## Data extracted from a collection:
▼▼▼
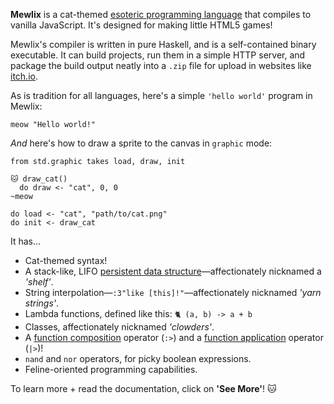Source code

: **Mewlix** is a cat-themed [esoteric programming language][1] that compiles to vanilla JavaScript. It's designed for making little HTML5 games!

Mewlix's compiler is written in pure Haskell, and is a self-contained binary executable. It can build projects, run them in a simple HTTP server, and package the build output neatly into a `.zip` file for upload in websites like [itch.io][2].

As is tradition for all languages, here's a simple `'hello world'` program in Mewlix:

```mewlix
meow "Hello world!"
```

*And* here's how to draw a sprite to the canvas in `graphic` mode:

```mewlix
from std.graphic takes load, draw, init

🐱 draw_cat()
  do draw <- "cat", 0, 0
~meow

do load <- "cat", "path/to/cat.png"
do init <- draw_cat
```

It has...
 
- Cat-themed syntax!
- A stack-like, LIFO [persistent data structure][3]—affectionately nicknamed a *'shelf'*.
- String interpolation—`:3"like [this]!"`—affectionately nicknamed *'yarn strings'*.
- Lambda functions, defined like this: `🐈 (a, b) -> a + b`
- Classes, affectionately nicknamed *'clowders'*.
- A [function composition][4] operator (`:>`) and a [function application][5] operator (`|>`)!
- `nand` and `nor` operators, for picky boolean expressions.
- Feline-oriented programming capabilities.

To learn more + read the documentation, click on **'See More'**! 🐱

[1]: https://en.wikipedia.org/wiki/Esoteric_programming_language
[2]: https://itch.io/
[3]: https://en.wikipedia.org/wiki/Persistent_data_structure
[4]: https://kbmackenzie.xyz/projects/mewlix/language#function-composition-----
[5]: https://kbmackenzie.xyz/projects/mewlix/language#function-pipes-----
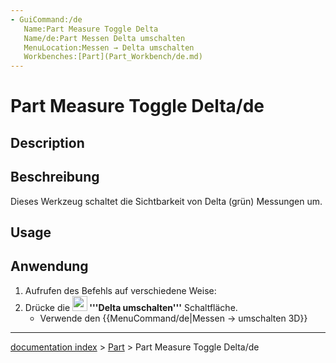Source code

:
 ```yaml
---
- GuiCommand:/de
   Name:Part Measure Toggle Delta
   Name/de:Part Messen Delta umschalten
   MenuLocation:Messen → Delta‏‎ umschalten
   Workbenches:[Part](Part_Workbench/de.md)
---
```


# Part Measure Toggle Delta/de


</div>

## Description


<div class="mw-translate-fuzzy">

## Beschreibung

Dieses Werkzeug schaltet die Sichtbarkeit von Delta (grün) Messungen um.


</div>

## Usage


<div class="mw-translate-fuzzy">

## Anwendung

1.  Aufrufen des Befehls auf verschiedene Weise:
2.  Drücke die **<img src=images/Part_Measure_Toggle_Delta.svg style="width:24px"> '''Delta umschalten'''** Schaltfläche.
    -   Verwende den {{MenuCommand/de|Messen → umschalten 3D}}


</div>

---
[documentation index](../README.md) > [Part](Part_Workbench.md) > Part Measure Toggle Delta/de
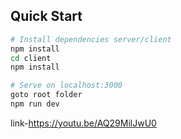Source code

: 

## Quick Start

```bash
# Install dependencies server/client
npm install
cd client
npm install

# Serve on localhost:3000
goto root folder
npm run dev
```

link-https://youtu.be/AQ29MilJwU0
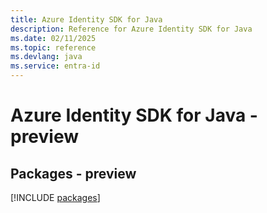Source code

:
 ```yaml
---
title: Azure Identity SDK for Java
description: Reference for Azure Identity SDK for Java
ms.date: 02/11/2025
ms.topic: reference
ms.devlang: java
ms.service: entra-id
---
```

# Azure Identity SDK for Java - preview
## Packages - preview
[!INCLUDE [packages](identity-index.md)]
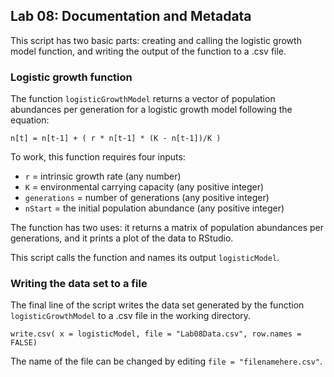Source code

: ﻿## Lab 08: Documentation and Metadata
This script has two basic parts: creating and calling the logistic growth model function, and writing the output of the function to a .csv file.
### Logistic growth function
The function `logisticGrowthModel` returns a vector of population abundances per generation for a logistic growth model following the equation: 
```
n[t] = n[t-1] + ( r * n[t-1] * (K - n[t-1])/K )
```
To work, this function requires four inputs:
* `r` = intrinsic growth rate (any number)
* `K` = environmental carrying capacity (any positive integer)
* `generations` = number of generations (any positive integer)
* `nStart` = the initial population abundance (any positive integer)


The function has two uses: it returns a matrix of population abundances per generations, and it prints a plot of the data to RStudio.

This script calls the function and names its output `logisticModel`.
### Writing the data set to a file
The final line of the script writes the data set generated by the function `logisticGrowthModel` to a .csv file in the working directory.
```
write.csv( x = logisticModel, file = "Lab08Data.csv", row.names = FALSE)
```
The name of the file can be changed by editing `file = "filenamehere.csv"`.
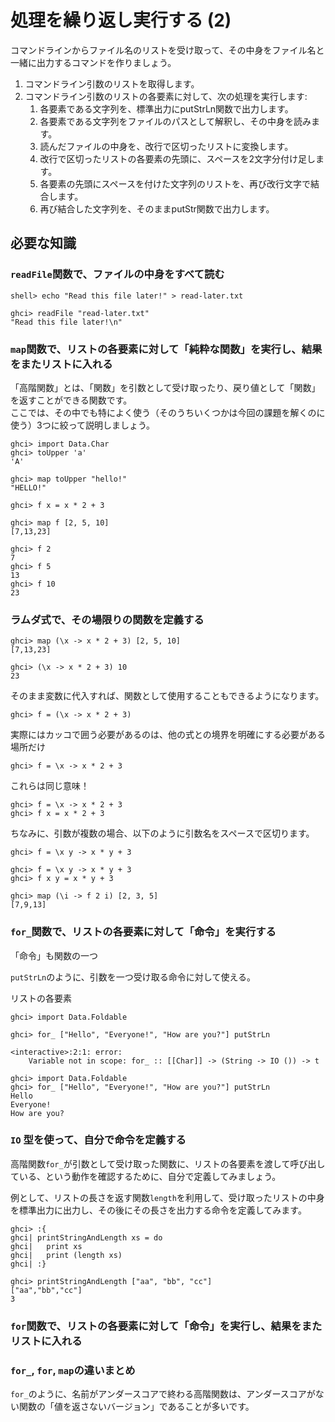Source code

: # 処理を繰り返し実行する (2)

コマンドラインからファイル名のリストを受け取って、その中身をファイル名と一緒に出力するコマンドを作りましょう。

1. コマンドライン引数のリストを取得します。
2. コマンドライン引数のリストの各要素に対して、次の処理を実行します:
    1. 各要素である文字列を、標準出力にputStrLn関数で出力します。
    2. 各要素である文字列をファイルのパスとして解釈し、その中身を読みます。
    3. 読んだファイルの中身を、改行で区切ったリストに変換します。
    4. 改行で区切ったリストの各要素の先頭に、スペースを2文字分付け足します。
    5. 各要素の先頭にスペースを付けた文字列のリストを、再び改行文字で結合します。
    6. 再び結合した文字列を、そのままputStr関数で出力します。

## 必要な知識

### `readFile`関数で、ファイルの中身をすべて読む

```
shell> echo "Read this file later!" > read-later.txt
```

```
ghci> readFile "read-later.txt"
"Read this file later!\n"
```

### `map`関数で、リストの各要素に対して「純粋な関数」を実行し、結果をまたリストに入れる

「高階関数」とは、「関数」を引数として受け取ったり、戻り値として「関数」を返すことができる関数です。  
ここでは、その中でも特によく使う（そのうちいくつかは今回の課題を解くのに使う）3つに絞って説明しましょう。

```
ghci> import Data.Char
ghci> toUpper 'a'
'A'
```

```
ghci> map toUpper "hello!"
"HELLO!"
```

```
ghci> f x = x * 2 + 3
```

```
ghci> map f [2, 5, 10]
[7,13,23]
```

```
ghci> f 2
7
ghci> f 5
13
ghci> f 10
23
```

### ラムダ式で、その場限りの関数を定義する

```
ghci> map (\x -> x * 2 + 3) [2, 5, 10]
[7,13,23]
```

```
ghci> (\x -> x * 2 + 3) 10
23
```

そのまま変数に代入すれば、関数として使用することもできるようになります。

```
ghci> f = (\x -> x * 2 + 3)
```

実際にはカッコで囲う必要があるのは、他の式との境界を明確にする必要がある場所だけ

```
ghci> f = \x -> x * 2 + 3
```

これらは同じ意味！

```
ghci> f = \x -> x * 2 + 3
ghci> f x = x * 2 + 3
```

ちなみに、引数が複数の場合、以下のように引数名をスペースで区切ります。

```
ghci> f = \x y -> x * y + 3
```

```
ghci> f = \x y -> x * y + 3
ghci> f x y = x * y + 3
```

```
ghci> map (\i -> f 2 i) [2, 3, 5]
[7,9,13]
```

### `for_`関数で、リストの各要素に対して「命令」を実行する

「命令」も関数の一つ

`putStrLn`のように、引数を一つ受け取る命令に対して使える。

リストの各要素

```
ghci> import Data.Foldable
```

```
ghci> for_ ["Hello", "Everyone!", "How are you?"] putStrLn

<interactive>:2:1: error:
    Variable not in scope: for_ :: [[Char]] -> (String -> IO ()) -> t
```

```
ghci> import Data.Foldable
ghci> for_ ["Hello", "Everyone!", "How are you?"] putStrLn
Hello
Everyone!
How are you?
```

### `IO` 型を使って、自分で命令を定義する

高階関数`for_`が引数として受け取った関数に、リストの各要素を渡して呼び出している、という動作を確認するために、自分で定義してみましょう。

例として、リストの長さを返す関数`length`を利用して、受け取ったリストの中身を標準出力に出力し、その後にその長さを出力する命令を定義してみます。

```
ghci> :{
ghci| printStringAndLength xs = do
ghci|   print xs
ghci|   print (length xs)
ghci| :}
```

```
ghci> printStringAndLength ["aa", "bb", "cc"]
["aa","bb","cc"]
3
```


### `for`関数で、リストの各要素に対して「命令」を実行し、結果をまたリストに入れる


### `for_`, `for`, `map`の違いまとめ

`for_`のように、名前がアンダースコアで終わる高階関数は、アンダースコアがない関数の「値を返さないバージョン」であることが多いです。

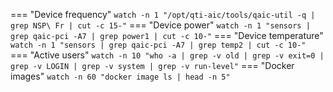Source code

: === "Device frequency"
    ```
    watch -n 1 "/opt/qti-aic/tools/qaic-util -q | grep NSP\ Fr | cut -c 15-"
    ```
=== "Device power"
    ```
    watch -n 1 "sensors | grep qaic-pci -A7 | grep power1 | cut -c 10-"
    ```
=== "Device temperature"
    ```
    watch -n 1 "sensors | grep qaic-pci -A7 | grep temp2 | cut -c 10-"
    ```
=== "Active users"
    ```
    watch -n 10 "who -a | grep -v old | grep -v exit=0 | grep -v LOGIN | grep -v system | grep -v run-level"
    ```
=== "Docker images"
    ```
    watch -n 60 "docker image ls | head -n 5"
    ```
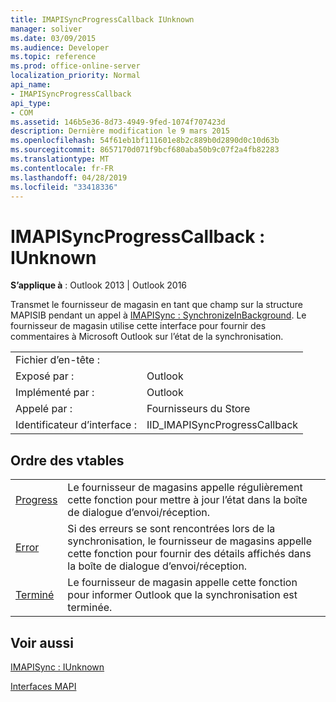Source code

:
 ```yaml
---
title: IMAPISyncProgressCallback IUnknown
manager: soliver
ms.date: 03/09/2015
ms.audience: Developer
ms.topic: reference
ms.prod: office-online-server
localization_priority: Normal
api_name:
- IMAPISyncProgressCallback
api_type:
- COM
ms.assetid: 146b5e36-8d73-4949-9fed-1074f707423d
description: Dernière modification le 9 mars 2015
ms.openlocfilehash: 54f61eb1bf111601e8b2c889b0d2890d0c10d63b
ms.sourcegitcommit: 8657170d071f9bcf680aba50b9c07f2a4fb82283
ms.translationtype: MT
ms.contentlocale: fr-FR
ms.lasthandoff: 04/28/2019
ms.locfileid: "33418336"
---
```

# <a name="imapisyncprogresscallback--iunknown"></a>IMAPISyncProgressCallback : IUnknown

  
  
**S’applique à** : Outlook 2013 | Outlook 2016 
  
Transmet le fournisseur de magasin en tant que champ sur la structure MAPISIB pendant un appel à [IMAPISync : SynchronizeInBackground](imapisyncsynchronizeinbackground.md). Le fournisseur de magasin utilise cette interface pour fournir des commentaires à Microsoft Outlook sur l’état de la synchronisation.
  
|||
|:-----|:-----|
|Fichier d’en-tête :  <br/> ||
|Exposé par :  <br/> |Outlook  <br/> |
|Implémenté par :  <br/> |Outlook  <br/> |
|Appelé par :  <br/> |Fournisseurs du Store  <br/> |
|Identificateur d’interface :  <br/> |IID_IMAPISyncProgressCallback  <br/> |
   
## <a name="vtable-order"></a>Ordre des vtables

|||
|:-----|:-----|
|[Progress](imapisyncprogresscallback-progress.md) <br/> |Le fournisseur de magasins appelle régulièrement cette fonction pour mettre à jour l’état dans la boîte de dialogue d’envoi/réception.  <br/> |
|[Error](imapisyncprogresscallback-error.md) <br/> |Si des erreurs se sont rencontrées lors de la synchronisation, le fournisseur de magasins appelle cette fonction pour fournir des détails affichés dans la boîte de dialogue d’envoi/réception.  <br/> |
|[Terminé](imapisyncprogresscallback-done.md) <br/> |Le fournisseur de magasin appelle cette fonction pour informer Outlook que la synchronisation est terminée.  <br/> |
   
## <a name="see-also"></a>Voir aussi



[IMAPISync : IUnknown](imapisynciunknown.md)


[Interfaces MAPI](mapi-interfaces.md)

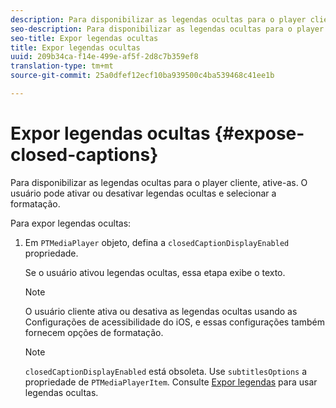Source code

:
 ```yaml
---
description: Para disponibilizar as legendas ocultas para o player cliente, ative-as. O usuário pode ativar ou desativar legendas ocultas e selecionar a formatação.
seo-description: Para disponibilizar as legendas ocultas para o player cliente, ative-as. O usuário pode ativar ou desativar legendas ocultas e selecionar a formatação.
seo-title: Expor legendas ocultas
title: Expor legendas ocultas
uuid: 209b34ca-f14e-499e-af5f-2d8c7b359ef8
translation-type: tm+mt
source-git-commit: 25a0dfef12ecf10ba939500c4ba539468c41ee1b

---
```



# Expor legendas ocultas {#expose-closed-captions}

Para disponibilizar as legendas ocultas para o player cliente, ative-as. O usuário pode ativar ou desativar legendas ocultas e selecionar a formatação.

Para expor legendas ocultas:

1. Em `PTMediaPlayer` objeto, defina a `closedCaptionDisplayEnabled` propriedade.

   Se o usuário ativou legendas ocultas, essa etapa exibe o texto.

   >[!NOTE]
   >
   >O usuário cliente ativa ou desativa as legendas ocultas usando as Configurações de acessibilidade do iOS, e essas configurações também fornecem opções de formatação.

   >[!NOTE]
   >
   >`closedCaptionDisplayEnabled` está obsoleta. Use `subtitlesOptions` a propriedade de `PTMediaPlayerItem`. Consulte [Expor legendas](../../tvsdk-1.4-for-ios/c-psdk-ios-1.4-closed-captioning-and-subtitles-ios/t-psdk-ios-1.4-subtitles-exposing-ios.md) para usar legendas ocultas.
▲▲▲
## To do:
Using the records above, work out the number of lines that contain "selecionar" and write only that number.

## Answer to the exercise:
3